Intelligent Robotic Inspection for Foundation Industry Optimisation (IRIFIO)

“[The technology] enables highly-accurate, repeatable production processes – reducing waste, energy expenditure and cost.”

Glass
The UK produces £307m of toughened glass each year for use in architectural and vehicular applications, but around 1% of panels produced are affected by difficult-to-detect Nickel Sulphide (NiS) inclusions. These can cause failure in panels months and even years after installation, resulting in significant commercial implications for both panel manufacturers and end-users.

“Currently, glass is ‘heat soaked’, where it is heated to extremely high temperatures for long periods of time to destructively test panels, artificially stimulating NiS inclusion failure. This is both an energy- and time-consuming process,” explains Dr French. “By simulating a glass float line, IRIFIO demonstrated that vision sensors could identify tiny defects in glass during the production process – defects smaller than the 150 microns existing glass scanners can detect and certainly smaller than anything spotted through manual inspection.”
Through machine learning, the team developed a system that can establish whether flaws are NiS inclusions within the glass or dust sitting on top. “The successful implementation of such defect detection technology could result in cost savings of around £1.8m for toughened glass suppliers through the elimination of heat soaking process and a saving of 11,000m3 of glass which would otherwise fail as a false positive and could therefore be sold as toughened glass,” says Dr French.

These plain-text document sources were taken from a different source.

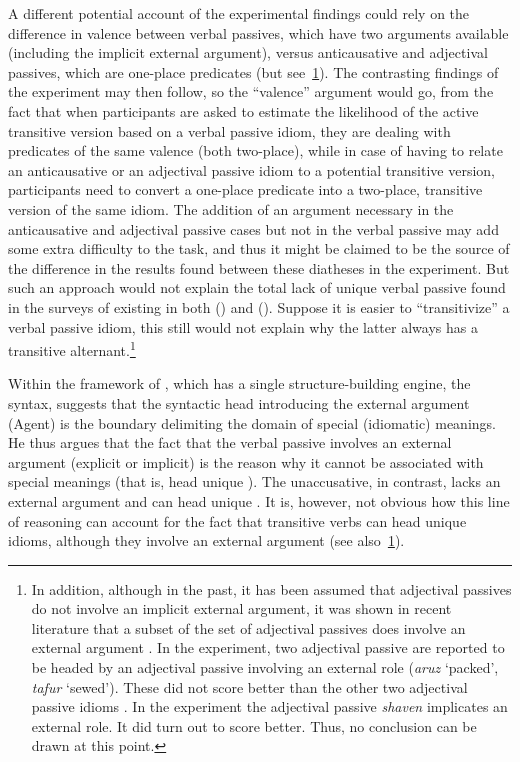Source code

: \documentclass[output=paper]{langsci/langscibook}
\begin{document}
A different potential account of the experimental findings could rely on the
difference in valence between verbal passives, which have two arguments
available (including the implicit external argument), versus anticausative and
adjectival passives, which are one-place predicates (but see~\cref{fn:20.16}). The
contrasting findings of the experiment may then follow, so the ``valence''
argument would go, from the fact that when participants are asked to estimate
the likelihood of the active transitive version based on a verbal passive
idiom, they are dealing with predicates of the same valence (both two-place),
while in case of having to relate an anticausative or an adjectival passive
idiom to a potential transitive version, participants need to convert a
one-place predicate into a two-place, transitive version of the same idiom. The
addition of an argument necessary in the anticausative and adjectival passive
cases but not in the verbal passive may add some extra difficulty to the task,
and thus it might be claimed to be the source of the difference in the results
found between these diatheses in the experiment. But such an approach would not
explain the total lack of unique verbal passive  found in the surveys of
existing  in both  () and 
(\citealt{HorSil2009}). Suppose it is easier to “transitivize” a verbal passive
idiom, this still would not explain why the latter always has a transitive
alternant.\footnote{In addition, although in the past, it has been assumed that
    adjectival passives do not involve an implicit external argument, it was
    shown in recent literature that a subset of the set of adjectival passives
    does involve an external argument
    \parencite{Anagnostopoulou2003,GehMar2014,McIntyre2013,Meltzer-Asscher2011}.
    In the  experiment, two adjectival passive  are reported
    to be headed by an adjectival passive involving an external role
    (\emph{aruz} ‘packed’, \emph{tafur} ‘sewed’). These  did not
        score better than the other two adjectival passive idioms
        \parencite{SilHorKluWex2018}. In the  experiment the adjectival
passive \emph{shaven} implicates an external role. It did turn out to score
better. Thus, no conclusion can be drawn at this point.\label{fn:20.16}}

Within the framework of , which has a single
struc\-ture-build\-ing engine, the syntax, \citet{Marantz1997} suggests that the
syntactic head introducing the external argument (Agent) is the boundary
delimiting the domain of special (idiomatic) meanings. He thus argues that the
fact that the verbal passive involves an external argument (explicit or
implicit) is the reason why it cannot be associated with special meanings (that
is, head unique ). The unaccusative, in
contrast, lacks an external argument and can head unique . It is,
however, not obvious how this line of reasoning can account for the fact that
transitive verbs can head unique idioms, although they involve an external
argument (see also~\cref{fn:20.16}).\largerpage[2]
\end{document}
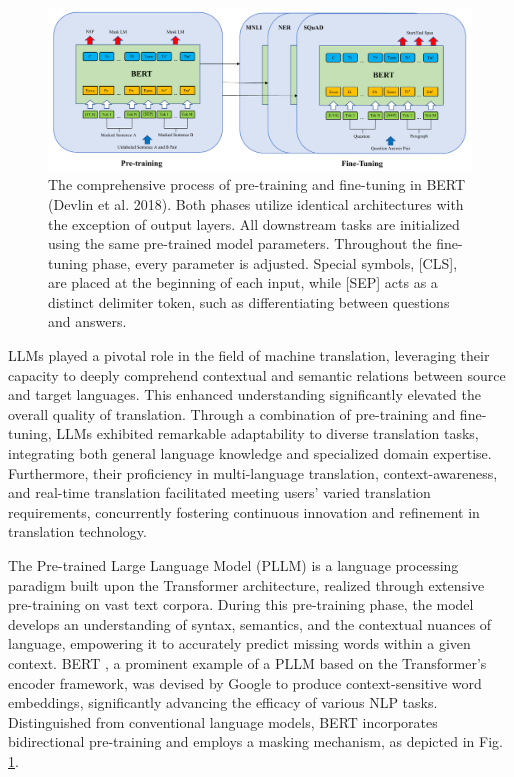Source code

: \documentclass[acmsmall]{acmart}
\begin{document}
\begin{figure}[htbp]
\centering
\includegraphics[width=1.0\textwidth]{Bert.pdf}
\caption{The comprehensive process of pre-training and fine-tuning in BERT (Devlin et al. 2018). Both phases utilize identical architectures with the exception of output layers. All downstream tasks are initialized using the same pre-trained model parameters. Throughout the fine-tuning phase, every parameter is adjusted. Special symbols, [CLS], are placed at the beginning of each input, while [SEP] acts as a distinct delimiter token, such as differentiating between questions and answers.}
\label{fig:two} 
\end{figure}

LLMs played a pivotal role in the field of machine translation, leveraging their capacity to deeply comprehend contextual and semantic relations between source and target languages. This enhanced understanding significantly elevated the overall quality of translation. Through a combination of pre-training and fine-tuning, LLMs exhibited remarkable adaptability to diverse translation tasks, integrating both general language knowledge and specialized domain expertise. Furthermore, their proficiency in multi-language translation, context-awareness, and real-time translation facilitated meeting users' varied translation requirements, concurrently fostering continuous innovation and refinement in translation technology.

\color{red}


The Pre-trained Large Language Model (PLLM) is a language processing paradigm built upon the Transformer architecture, realized through extensive pre-training on vast text corpora. During this pre-training phase, the model develops an understanding of syntax, semantics, and the contextual nuances of language, empowering it to accurately predict missing words within a given context. BERT \cite{Jacob}, a prominent example of a PLLM based on the Transformer's encoder framework, was devised by Google to produce context-sensitive word embeddings, significantly advancing the efficacy of various NLP tasks. Distinguished from conventional language models, BERT incorporates bidirectional pre-training and employs a masking mechanism, as depicted in Fig. \ref{fig:two}.
\end{document}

“IRIFIO explored how 3D vision sensors and associated algorithms could be adapted to create improvements to the glass and ceramics production processes.”

Ceramics
Ceramic production of all types requires hard-to-achieve repeatability. For sanitary ware, there are issues around drying the clay: too wet and energy is wasted firing the kilns; too dry and it risks cracking or exploding when fired.
By creating software to overlay thermal data on detailed 3D scans from stereo cameras, IRIFIO was able accurately assess the critical moisture content of clay, creating potential for significant cost and environmental savings in terms of reduced energy use and increased production yield. “In future, we would hope to attach scanners to a self-guided robot that could drive around inspecting the products,” says Dr French.
The team also achieved a ‘quick win’ by applying scanning technology to brick manufacturing. Variations in colour between batches of bricks is a particular problem for the construction industry, where builders need to ‘mix’ pallets to avoid getting patches of a particular colour on walls and buildings.
Currently, bricks are manually assessed but IRIFIO developed a simple colour imaging system for its sensors. “Bricks are relatively cheap to make, so non-uniform products simply go to roadbuilding as aggregate or landfill. But pressure on gas prices and the drive to reduce waste and emissions, means this technology is more appealing to industry,” says Dr French. “Brick manufacturers have already expressed interest in adopting it.”
The project has received considerable industry interest. Ideal Standard is exploring the deployment of the thermal sensing technology for its sanitary ware plants, and there is also the potential of using it in the ceramic moulds used for casting steel.
The team hopes to develop the glass technology as part of a TFI demonstrator project with a pilot plant at R&D centre Glass Futures. “An industry such as steel is already highly optimised compared with brick manufacture, for example. But using AI and machine learning means this technology can continue to improve, creating enhancements in already efficient systems. It enables highly-accurate, repeatable production processes – reducing waste, energy expenditure and cost. Crucially, it allows the Foundation Industries to respond to the demands of a lower-carbon future.”